======== ENTRIES PROVIDED ========

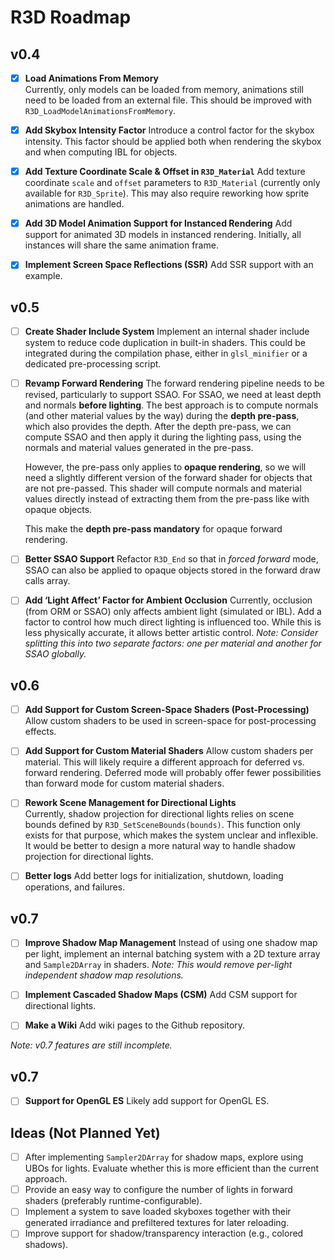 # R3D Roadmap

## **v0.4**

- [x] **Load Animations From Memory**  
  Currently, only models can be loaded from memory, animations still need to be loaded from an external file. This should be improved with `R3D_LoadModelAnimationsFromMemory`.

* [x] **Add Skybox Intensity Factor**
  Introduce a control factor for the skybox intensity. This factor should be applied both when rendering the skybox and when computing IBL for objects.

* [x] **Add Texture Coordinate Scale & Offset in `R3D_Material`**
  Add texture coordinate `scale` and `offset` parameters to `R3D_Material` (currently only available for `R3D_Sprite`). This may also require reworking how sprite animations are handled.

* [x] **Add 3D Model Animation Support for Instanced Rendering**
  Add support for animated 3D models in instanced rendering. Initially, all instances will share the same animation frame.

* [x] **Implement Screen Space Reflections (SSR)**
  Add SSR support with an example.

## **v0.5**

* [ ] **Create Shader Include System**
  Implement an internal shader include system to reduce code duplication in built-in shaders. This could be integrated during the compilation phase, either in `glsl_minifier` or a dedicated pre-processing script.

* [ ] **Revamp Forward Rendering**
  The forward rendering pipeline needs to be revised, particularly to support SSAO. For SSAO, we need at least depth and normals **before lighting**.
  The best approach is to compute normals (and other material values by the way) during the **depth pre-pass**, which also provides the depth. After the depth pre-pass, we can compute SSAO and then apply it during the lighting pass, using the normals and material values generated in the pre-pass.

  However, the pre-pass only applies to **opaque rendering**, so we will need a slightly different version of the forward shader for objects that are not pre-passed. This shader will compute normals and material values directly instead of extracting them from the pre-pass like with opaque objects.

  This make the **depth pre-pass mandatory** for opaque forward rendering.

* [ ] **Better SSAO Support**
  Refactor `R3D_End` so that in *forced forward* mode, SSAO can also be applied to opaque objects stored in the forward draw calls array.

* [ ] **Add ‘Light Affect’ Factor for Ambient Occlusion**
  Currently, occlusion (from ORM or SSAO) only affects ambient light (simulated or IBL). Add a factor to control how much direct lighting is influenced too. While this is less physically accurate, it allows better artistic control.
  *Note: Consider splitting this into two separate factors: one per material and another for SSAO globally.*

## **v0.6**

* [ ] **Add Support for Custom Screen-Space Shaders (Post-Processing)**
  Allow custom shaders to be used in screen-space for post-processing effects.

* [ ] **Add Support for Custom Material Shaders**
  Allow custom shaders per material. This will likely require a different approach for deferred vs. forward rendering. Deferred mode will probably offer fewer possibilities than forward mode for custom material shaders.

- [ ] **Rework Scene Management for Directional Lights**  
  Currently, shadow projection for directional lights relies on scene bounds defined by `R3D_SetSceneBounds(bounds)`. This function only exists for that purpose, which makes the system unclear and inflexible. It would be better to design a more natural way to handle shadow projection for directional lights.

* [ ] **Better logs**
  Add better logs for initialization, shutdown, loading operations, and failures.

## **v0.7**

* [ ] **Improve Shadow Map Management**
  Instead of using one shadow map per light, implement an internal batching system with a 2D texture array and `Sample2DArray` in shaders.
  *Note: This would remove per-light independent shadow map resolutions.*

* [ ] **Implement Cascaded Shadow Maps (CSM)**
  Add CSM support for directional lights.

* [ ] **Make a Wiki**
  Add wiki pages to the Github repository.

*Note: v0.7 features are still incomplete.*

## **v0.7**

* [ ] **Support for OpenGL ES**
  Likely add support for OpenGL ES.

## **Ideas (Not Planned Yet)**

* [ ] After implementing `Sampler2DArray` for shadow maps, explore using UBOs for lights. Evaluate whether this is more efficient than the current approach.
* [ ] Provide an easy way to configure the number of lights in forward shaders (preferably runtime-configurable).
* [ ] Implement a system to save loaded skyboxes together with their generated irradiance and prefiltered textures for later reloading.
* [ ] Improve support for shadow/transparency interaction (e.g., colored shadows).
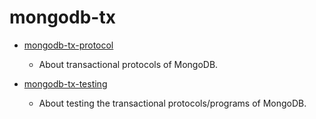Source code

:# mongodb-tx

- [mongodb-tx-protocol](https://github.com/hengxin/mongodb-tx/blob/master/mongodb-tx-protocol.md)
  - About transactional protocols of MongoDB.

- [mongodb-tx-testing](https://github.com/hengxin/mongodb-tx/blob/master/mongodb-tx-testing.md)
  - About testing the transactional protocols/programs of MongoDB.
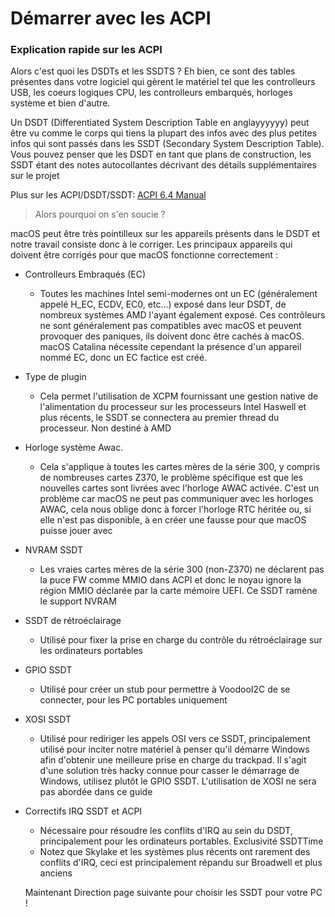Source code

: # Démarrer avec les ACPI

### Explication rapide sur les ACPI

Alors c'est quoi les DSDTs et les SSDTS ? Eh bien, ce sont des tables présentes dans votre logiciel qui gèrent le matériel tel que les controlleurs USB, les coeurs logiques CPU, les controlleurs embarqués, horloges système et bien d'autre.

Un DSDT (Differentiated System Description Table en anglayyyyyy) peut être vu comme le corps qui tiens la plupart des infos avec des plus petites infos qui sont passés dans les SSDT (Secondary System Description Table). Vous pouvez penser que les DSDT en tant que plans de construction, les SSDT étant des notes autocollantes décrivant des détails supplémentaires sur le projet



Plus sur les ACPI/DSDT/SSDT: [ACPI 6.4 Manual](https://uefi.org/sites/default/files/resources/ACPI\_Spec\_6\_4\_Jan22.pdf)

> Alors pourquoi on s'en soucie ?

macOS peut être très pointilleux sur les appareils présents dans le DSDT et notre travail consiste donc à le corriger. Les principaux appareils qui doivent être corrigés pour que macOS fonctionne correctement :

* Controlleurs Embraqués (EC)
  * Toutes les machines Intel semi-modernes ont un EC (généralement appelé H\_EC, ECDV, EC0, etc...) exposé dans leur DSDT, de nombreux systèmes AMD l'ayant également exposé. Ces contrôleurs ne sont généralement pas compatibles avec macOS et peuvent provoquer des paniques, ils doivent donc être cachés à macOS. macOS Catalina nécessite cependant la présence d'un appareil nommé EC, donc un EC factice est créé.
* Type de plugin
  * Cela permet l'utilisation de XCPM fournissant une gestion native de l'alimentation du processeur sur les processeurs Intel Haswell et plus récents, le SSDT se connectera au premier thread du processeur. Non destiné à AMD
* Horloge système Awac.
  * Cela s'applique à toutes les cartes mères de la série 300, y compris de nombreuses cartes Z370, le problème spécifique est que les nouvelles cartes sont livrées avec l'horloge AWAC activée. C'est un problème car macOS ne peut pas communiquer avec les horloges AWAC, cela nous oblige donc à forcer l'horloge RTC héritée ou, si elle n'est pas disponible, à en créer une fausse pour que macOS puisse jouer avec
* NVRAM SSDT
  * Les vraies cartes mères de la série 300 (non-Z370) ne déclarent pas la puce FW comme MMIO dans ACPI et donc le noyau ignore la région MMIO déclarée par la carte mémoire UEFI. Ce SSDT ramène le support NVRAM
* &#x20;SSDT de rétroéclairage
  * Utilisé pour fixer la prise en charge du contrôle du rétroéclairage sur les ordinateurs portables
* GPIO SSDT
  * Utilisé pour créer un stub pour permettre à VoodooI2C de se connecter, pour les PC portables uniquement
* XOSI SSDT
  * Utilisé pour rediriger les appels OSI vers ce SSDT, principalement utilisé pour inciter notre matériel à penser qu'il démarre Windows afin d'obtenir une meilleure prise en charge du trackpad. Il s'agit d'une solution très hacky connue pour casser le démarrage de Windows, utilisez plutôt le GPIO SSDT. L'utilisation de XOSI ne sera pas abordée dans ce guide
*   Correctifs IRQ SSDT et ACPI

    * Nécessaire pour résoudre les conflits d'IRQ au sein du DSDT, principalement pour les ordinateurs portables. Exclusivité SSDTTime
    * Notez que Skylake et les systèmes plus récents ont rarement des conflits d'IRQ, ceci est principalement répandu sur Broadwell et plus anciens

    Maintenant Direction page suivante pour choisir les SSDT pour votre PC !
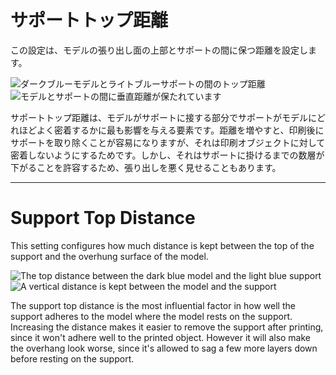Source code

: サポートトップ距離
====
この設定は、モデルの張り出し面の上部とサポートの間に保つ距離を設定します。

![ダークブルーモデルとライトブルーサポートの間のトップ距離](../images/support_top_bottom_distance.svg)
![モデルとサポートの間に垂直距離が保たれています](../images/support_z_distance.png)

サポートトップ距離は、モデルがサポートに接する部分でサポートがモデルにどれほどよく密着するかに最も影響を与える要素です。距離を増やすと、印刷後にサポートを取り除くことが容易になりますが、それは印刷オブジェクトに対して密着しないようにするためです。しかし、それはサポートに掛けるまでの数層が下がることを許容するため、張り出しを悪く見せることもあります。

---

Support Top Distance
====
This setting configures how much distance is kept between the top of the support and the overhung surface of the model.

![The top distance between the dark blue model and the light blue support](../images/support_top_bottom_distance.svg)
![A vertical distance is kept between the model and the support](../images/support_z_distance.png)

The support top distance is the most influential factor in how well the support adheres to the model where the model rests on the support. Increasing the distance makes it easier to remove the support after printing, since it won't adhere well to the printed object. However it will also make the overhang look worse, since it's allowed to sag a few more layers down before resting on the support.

========

DESCRIPTION OF THE TASK - Scan the data, and report each line that uses the word "NVRAM".

SOLUTION FOR THIS PROBLEM -
* NVRAM SSDT
  * Les vraies cartes mères de la série 300 (non-Z370) ne déclarent pas la puce FW comme MMIO dans ACPI et donc le noyau ignore la région MMIO déclarée par la carte mémoire UEFI. Ce SSDT ramène le support NVRAM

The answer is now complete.